When America’s telecoms regulator, the Federal Communications Commission, requested public comments on in-flight calling, it received thousands of mostly negative responses. “Please no. No,” read one response. “I object to this in the strongest terms. I can’t believe you are even considering it.” America’s airlines seem to share this lack of enthusiasm for the idea. Both United and Delta say their customers do not want it.

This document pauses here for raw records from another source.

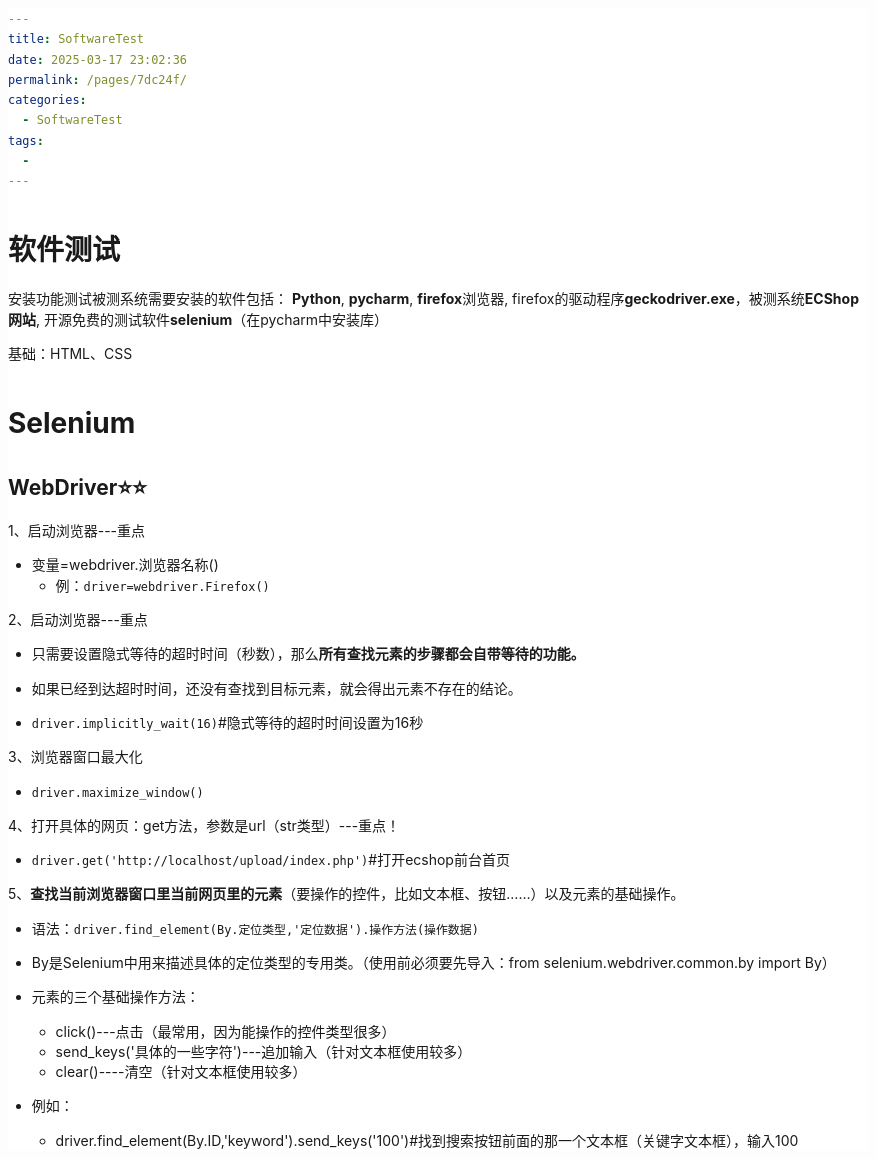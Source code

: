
 ```yaml
---
title: SoftwareTest
date: 2025-03-17 23:02:36
permalink: /pages/7dc24f/
categories:
  - SoftwareTest
tags:
  - 
---
```

# 软件测试

安装功能测试被测系统需要安装的软件包括：
**Python**, **pycharm**, **firefox**浏览器, firefox的驱动程序**geckodriver.exe**，被测系统**ECShop网站**, 开源免费的测试软件**selenium**（在pycharm中安装库）

基础：HTML、CSS

# Selenium

## WebDriver⭐⭐

1、启动浏览器---重点

- 变量=webdriver.浏览器名称()
  - 例：`driver=webdriver.Firefox()`

2、启动浏览器---重点

- 只需要设置隐式等待的超时时间（秒数），那么**所有查找元素的步骤都会自带等待的功能。**

- 如果已经到达超时时间，还没有查找到目标元素，就会得出元素不存在的结论。
- `driver.implicitly_wait(16)`#隐式等待的超时时间设置为16秒

3、浏览器窗口最大化

- `driver.maximize_window()`

4、打开具体的网页：get方法，参数是url（str类型）---重点！

- `driver.get('http://localhost/upload/index.php')`#打开ecshop前台首页

5、**查找当前浏览器窗口里当前网页里的元素**（要操作的控件，比如文本框、按钮……）以及元素的基础操作。

- 语法：`driver.find_element(By.定位类型,'定位数据').操作方法(操作数据)`

- By是Selenium中用来描述具体的定位类型的专用类。（使用前必须要先导入：from selenium.webdriver.common.by import By）

- 元素的三个基础操作方法：
  - click()---点击（最常用，因为能操作的控件类型很多）
  - send_keys('具体的一些字符')---追加输入（针对文本框使用较多）
  - clear()----清空（针对文本框使用较多）

- 例如：
  - driver.find_element(By.ID,'keyword').send_keys('100')#找到搜索按钮前面的那一个文本框（关键字文本框），输入100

But airlines may introduce it anyway, because people will use the service whether they really want it or not. Part of this apparent inconsistency would stem from egoism: There’s always a perfectly good reason to have to take a call oneself, but other people’s chattering is inexcusable. Part of it is probably an unwillingness to admit in a survey that one has given up on that basic standard of politeness: respecting the existence of the other people one shares space with. But some of it would derive from a compulsion to do something simply because one can. The article suggests that airlines may introduce the cell-phone service simply to have the chance to charge more for tickets in cabins that prohibited it. What a great idea—get a captive audience and subject them to nuisances that they must then pay to avoid. Why not have shrieking noise come standard with your airfare and invite preferred customers to pay more for silence? When cell phone users become nuisances, the best way to beat them seems to be to join them, so one talker would likely beget several dozen more. In that cacophony one will be able to hear the sounds of the social order tearing apart.